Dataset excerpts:
########
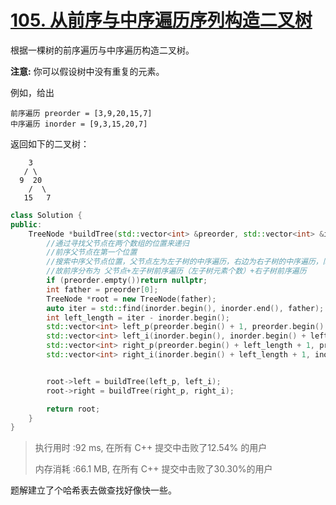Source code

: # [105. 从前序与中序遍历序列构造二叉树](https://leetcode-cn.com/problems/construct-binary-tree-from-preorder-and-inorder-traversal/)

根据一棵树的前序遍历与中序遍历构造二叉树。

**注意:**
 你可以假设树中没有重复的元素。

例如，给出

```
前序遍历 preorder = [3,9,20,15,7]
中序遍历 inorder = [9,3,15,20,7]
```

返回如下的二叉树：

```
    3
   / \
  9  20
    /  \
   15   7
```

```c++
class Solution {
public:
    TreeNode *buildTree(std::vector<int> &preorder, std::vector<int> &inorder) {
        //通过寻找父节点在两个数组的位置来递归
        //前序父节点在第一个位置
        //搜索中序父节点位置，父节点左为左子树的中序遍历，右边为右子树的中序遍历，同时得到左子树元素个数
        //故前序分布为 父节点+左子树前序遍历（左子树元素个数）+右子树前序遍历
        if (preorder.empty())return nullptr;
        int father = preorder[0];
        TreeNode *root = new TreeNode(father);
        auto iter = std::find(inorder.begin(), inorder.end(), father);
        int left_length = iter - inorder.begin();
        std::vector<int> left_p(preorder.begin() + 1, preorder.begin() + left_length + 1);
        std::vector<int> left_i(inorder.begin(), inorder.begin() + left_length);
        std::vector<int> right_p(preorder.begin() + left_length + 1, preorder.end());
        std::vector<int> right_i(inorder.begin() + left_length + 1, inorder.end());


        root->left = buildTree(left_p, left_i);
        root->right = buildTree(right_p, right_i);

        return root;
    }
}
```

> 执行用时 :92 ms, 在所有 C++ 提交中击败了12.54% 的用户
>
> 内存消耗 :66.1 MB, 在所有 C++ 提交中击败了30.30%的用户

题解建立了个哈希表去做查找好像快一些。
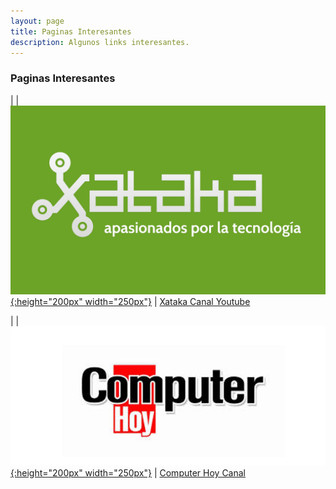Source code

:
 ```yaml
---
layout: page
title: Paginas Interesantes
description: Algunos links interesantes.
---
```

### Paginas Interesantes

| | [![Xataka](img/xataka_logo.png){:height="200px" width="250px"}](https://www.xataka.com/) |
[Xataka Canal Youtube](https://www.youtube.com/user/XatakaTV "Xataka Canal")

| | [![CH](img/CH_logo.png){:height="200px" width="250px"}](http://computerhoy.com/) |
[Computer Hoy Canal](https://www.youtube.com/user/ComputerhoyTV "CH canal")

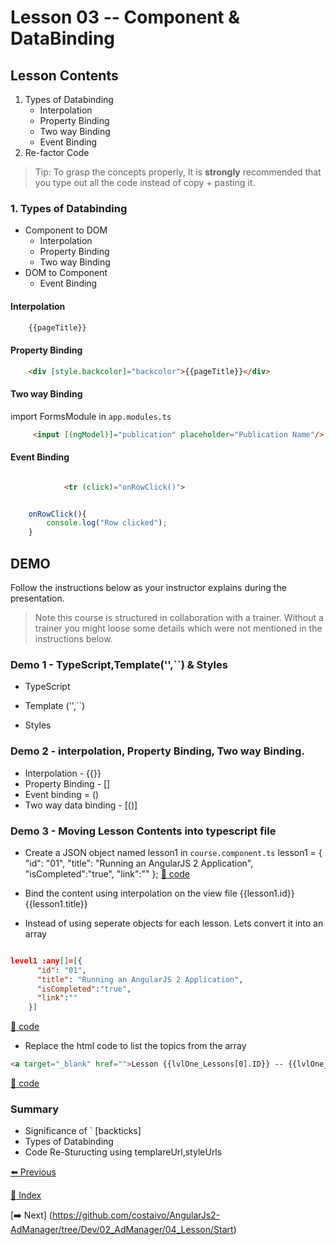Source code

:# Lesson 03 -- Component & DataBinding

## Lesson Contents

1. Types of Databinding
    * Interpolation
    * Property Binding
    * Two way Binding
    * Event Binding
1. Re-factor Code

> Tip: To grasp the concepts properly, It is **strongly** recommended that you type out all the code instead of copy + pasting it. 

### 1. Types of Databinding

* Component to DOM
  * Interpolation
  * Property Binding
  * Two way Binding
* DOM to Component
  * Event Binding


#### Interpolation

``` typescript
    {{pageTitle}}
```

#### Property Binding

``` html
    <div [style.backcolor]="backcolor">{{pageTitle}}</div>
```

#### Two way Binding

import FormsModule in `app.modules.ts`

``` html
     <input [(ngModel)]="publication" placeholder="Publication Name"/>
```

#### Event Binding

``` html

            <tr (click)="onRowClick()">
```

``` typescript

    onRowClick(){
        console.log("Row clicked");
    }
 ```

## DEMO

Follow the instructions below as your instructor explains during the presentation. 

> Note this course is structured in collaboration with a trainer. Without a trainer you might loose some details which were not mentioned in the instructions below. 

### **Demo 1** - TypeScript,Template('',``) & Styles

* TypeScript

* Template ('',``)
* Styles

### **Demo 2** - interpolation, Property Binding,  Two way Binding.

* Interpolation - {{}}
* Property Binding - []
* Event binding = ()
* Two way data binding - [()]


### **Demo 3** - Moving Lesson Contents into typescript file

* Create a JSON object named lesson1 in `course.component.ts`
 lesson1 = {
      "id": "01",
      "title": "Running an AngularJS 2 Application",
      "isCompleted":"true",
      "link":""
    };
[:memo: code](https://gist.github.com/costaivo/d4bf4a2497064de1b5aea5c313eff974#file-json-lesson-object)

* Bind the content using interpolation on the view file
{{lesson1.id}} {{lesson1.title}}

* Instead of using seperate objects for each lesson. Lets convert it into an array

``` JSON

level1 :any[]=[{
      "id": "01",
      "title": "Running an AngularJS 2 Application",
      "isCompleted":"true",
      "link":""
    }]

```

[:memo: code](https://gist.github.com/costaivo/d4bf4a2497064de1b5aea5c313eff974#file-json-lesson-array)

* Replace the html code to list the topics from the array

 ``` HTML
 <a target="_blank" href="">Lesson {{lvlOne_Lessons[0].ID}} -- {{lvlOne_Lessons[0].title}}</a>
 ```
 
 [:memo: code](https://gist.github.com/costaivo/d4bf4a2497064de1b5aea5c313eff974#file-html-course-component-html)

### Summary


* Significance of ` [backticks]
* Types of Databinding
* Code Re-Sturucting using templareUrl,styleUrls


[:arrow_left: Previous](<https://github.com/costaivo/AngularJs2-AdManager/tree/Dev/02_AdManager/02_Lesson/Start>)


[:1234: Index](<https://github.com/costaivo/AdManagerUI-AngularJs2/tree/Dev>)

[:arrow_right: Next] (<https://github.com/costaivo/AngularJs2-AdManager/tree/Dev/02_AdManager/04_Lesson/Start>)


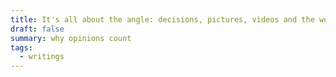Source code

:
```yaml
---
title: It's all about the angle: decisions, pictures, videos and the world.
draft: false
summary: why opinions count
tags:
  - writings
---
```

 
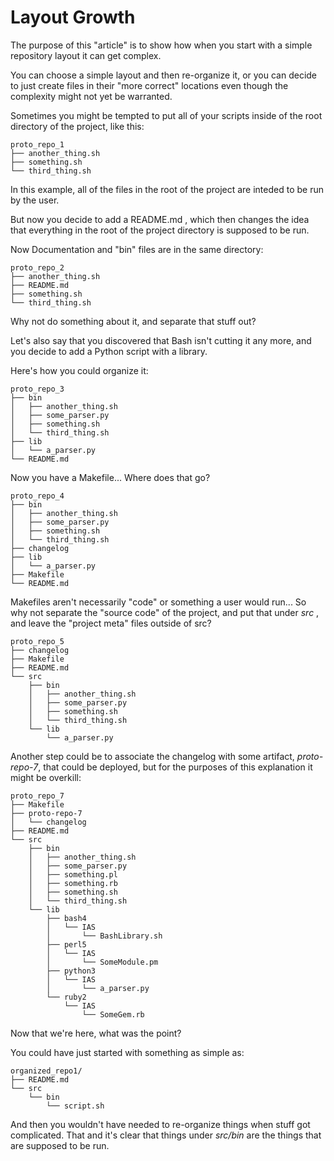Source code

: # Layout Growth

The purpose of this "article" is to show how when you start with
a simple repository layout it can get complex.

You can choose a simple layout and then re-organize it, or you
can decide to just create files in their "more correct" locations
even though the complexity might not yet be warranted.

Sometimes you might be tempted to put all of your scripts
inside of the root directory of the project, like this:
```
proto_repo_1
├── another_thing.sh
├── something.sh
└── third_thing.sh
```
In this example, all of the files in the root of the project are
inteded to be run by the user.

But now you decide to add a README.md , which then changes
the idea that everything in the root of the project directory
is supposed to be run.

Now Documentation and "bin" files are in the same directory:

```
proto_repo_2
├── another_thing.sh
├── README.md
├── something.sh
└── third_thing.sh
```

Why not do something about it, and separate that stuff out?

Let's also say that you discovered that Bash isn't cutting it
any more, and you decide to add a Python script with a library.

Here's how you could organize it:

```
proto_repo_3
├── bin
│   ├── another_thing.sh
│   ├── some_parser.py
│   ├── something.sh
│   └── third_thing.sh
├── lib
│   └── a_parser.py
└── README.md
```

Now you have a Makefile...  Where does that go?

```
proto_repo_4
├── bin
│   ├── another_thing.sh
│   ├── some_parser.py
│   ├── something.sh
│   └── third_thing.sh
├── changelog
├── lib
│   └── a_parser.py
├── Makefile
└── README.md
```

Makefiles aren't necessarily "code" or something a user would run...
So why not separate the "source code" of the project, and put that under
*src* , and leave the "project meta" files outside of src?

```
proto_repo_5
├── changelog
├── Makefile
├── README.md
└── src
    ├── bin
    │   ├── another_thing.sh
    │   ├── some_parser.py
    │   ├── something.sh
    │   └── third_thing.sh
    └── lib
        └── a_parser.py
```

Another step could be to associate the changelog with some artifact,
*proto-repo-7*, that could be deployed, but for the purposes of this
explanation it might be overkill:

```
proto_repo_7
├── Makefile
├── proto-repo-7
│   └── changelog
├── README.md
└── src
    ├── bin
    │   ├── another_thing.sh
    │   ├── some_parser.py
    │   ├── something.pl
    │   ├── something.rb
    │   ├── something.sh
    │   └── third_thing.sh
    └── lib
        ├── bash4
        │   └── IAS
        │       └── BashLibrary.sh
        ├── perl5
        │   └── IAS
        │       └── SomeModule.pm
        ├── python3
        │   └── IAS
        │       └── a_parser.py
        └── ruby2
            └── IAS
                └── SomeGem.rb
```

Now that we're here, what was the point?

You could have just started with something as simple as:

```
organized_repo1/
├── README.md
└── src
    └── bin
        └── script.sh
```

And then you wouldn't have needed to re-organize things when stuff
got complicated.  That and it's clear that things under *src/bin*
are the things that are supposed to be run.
########
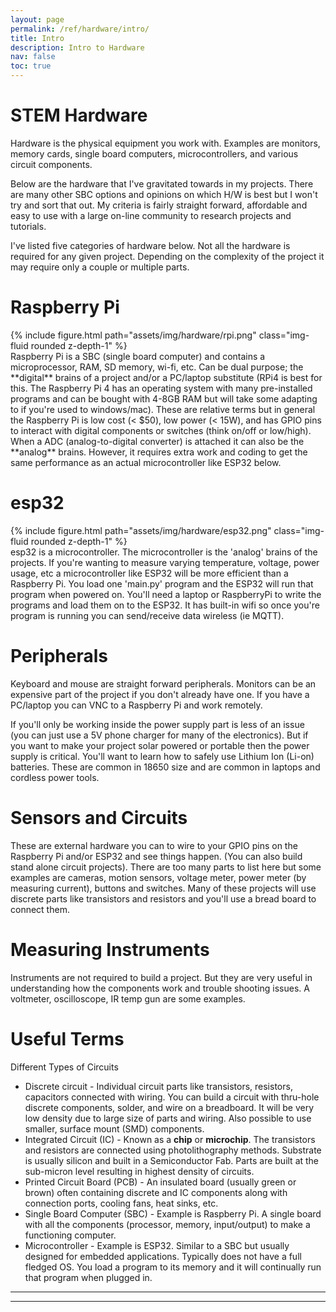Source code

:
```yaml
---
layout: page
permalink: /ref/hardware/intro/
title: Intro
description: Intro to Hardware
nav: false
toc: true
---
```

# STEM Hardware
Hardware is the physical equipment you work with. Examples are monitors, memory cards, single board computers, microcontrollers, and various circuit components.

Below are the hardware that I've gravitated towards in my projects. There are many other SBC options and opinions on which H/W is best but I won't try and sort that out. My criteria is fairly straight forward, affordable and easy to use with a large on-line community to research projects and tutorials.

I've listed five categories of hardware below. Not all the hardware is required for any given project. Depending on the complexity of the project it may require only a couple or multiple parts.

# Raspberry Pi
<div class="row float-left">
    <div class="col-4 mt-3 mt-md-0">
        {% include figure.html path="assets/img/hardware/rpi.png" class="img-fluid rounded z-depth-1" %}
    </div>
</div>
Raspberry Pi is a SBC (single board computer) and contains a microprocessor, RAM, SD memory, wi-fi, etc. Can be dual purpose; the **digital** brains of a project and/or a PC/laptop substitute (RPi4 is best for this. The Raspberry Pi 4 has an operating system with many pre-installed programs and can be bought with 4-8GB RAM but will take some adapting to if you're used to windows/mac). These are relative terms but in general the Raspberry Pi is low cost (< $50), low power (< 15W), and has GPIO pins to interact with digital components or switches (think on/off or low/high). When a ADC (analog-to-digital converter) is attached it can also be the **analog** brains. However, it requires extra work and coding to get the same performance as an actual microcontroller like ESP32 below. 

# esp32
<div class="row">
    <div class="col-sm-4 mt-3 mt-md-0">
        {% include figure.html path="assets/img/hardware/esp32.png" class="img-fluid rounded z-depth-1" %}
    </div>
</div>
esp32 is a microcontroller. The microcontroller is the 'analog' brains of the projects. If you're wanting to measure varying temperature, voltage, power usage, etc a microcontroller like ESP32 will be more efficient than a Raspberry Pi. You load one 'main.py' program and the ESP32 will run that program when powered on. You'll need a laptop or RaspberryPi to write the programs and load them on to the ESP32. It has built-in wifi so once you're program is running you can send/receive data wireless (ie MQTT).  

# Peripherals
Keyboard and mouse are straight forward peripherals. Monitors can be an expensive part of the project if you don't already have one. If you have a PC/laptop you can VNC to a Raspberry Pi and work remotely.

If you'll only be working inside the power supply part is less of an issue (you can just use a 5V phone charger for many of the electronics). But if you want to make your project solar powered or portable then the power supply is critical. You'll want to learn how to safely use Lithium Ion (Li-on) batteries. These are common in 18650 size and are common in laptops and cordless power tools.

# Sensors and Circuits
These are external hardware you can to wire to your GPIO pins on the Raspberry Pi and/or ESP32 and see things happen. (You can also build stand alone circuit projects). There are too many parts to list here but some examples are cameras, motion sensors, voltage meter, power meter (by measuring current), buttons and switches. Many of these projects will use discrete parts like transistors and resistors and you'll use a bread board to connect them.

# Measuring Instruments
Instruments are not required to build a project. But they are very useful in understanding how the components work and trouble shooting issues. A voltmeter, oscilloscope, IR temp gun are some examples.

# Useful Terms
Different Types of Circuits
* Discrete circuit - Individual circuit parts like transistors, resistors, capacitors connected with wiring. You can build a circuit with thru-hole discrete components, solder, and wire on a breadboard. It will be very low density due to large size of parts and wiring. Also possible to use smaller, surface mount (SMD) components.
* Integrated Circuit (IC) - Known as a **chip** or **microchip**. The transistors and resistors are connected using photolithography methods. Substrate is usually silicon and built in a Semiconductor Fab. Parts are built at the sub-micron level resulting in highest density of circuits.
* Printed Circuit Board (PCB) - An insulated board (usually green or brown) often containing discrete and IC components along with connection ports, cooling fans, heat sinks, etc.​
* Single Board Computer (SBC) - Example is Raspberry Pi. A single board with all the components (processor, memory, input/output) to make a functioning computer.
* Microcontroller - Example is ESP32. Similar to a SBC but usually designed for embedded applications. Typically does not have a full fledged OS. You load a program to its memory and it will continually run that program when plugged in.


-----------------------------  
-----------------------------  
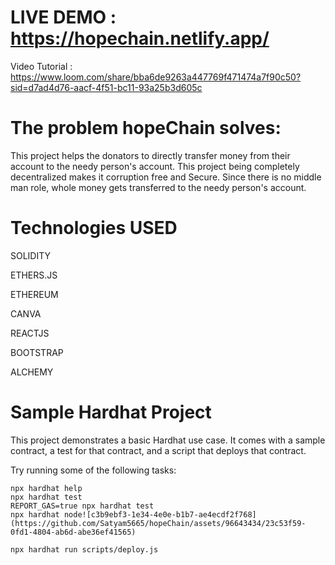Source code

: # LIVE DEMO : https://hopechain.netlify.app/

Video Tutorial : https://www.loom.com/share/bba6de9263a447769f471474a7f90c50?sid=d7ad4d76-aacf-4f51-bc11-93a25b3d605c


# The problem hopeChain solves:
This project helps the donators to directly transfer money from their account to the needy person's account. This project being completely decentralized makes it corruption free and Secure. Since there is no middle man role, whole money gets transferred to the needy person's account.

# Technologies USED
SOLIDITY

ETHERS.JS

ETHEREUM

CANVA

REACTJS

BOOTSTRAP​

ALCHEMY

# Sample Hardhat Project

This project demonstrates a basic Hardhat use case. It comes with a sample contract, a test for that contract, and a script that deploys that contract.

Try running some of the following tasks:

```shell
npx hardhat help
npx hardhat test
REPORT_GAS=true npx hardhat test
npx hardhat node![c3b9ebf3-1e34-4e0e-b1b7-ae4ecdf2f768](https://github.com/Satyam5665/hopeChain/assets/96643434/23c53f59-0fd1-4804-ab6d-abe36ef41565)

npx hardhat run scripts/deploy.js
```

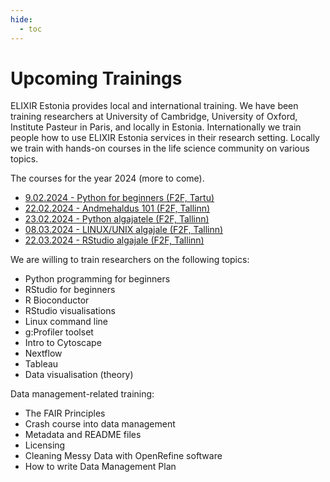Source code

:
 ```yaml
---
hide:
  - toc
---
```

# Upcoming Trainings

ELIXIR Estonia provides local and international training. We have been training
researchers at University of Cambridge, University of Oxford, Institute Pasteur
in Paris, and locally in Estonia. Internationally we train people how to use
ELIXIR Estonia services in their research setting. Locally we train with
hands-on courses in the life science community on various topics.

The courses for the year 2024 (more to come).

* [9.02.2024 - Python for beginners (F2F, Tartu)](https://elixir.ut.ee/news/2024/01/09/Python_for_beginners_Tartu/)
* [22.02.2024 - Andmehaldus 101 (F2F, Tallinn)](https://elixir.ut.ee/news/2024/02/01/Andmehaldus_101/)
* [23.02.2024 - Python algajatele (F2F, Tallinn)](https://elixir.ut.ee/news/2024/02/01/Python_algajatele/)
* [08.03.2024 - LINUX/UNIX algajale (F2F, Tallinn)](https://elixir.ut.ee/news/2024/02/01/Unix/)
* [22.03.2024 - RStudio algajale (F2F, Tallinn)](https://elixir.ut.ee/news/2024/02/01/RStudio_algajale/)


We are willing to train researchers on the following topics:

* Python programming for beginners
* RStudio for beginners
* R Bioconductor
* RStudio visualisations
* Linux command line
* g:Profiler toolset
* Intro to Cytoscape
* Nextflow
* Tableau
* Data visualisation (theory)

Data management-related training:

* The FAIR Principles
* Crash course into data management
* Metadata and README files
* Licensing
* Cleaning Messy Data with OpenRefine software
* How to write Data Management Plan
########
#### [Exercise goal]
Copy out the lines above that hold the string "built".

#### [Answer for the task]
esp32 is a microcontroller. The microcontroller is the 'analog' brains of the projects. If you're wanting to measure varying temperature, voltage, power usage, etc a microcontroller like ESP32 will be more efficient than a Raspberry Pi. You load one 'main.py' program and the ESP32 will run that program when powered on. You'll need a laptop or RaspberryPi to write the programs and load them on to the ESP32. It has built-in wifi so once you're program is running you can send/receive data wireless (ie MQTT).  
* Integrated Circuit (IC) - Known as a **chip** or **microchip**. The transistors and resistors are connected using photolithography methods. Substrate is usually silicon and built in a Semiconductor Fab. Parts are built at the sub-micron level resulting in highest density of circuits.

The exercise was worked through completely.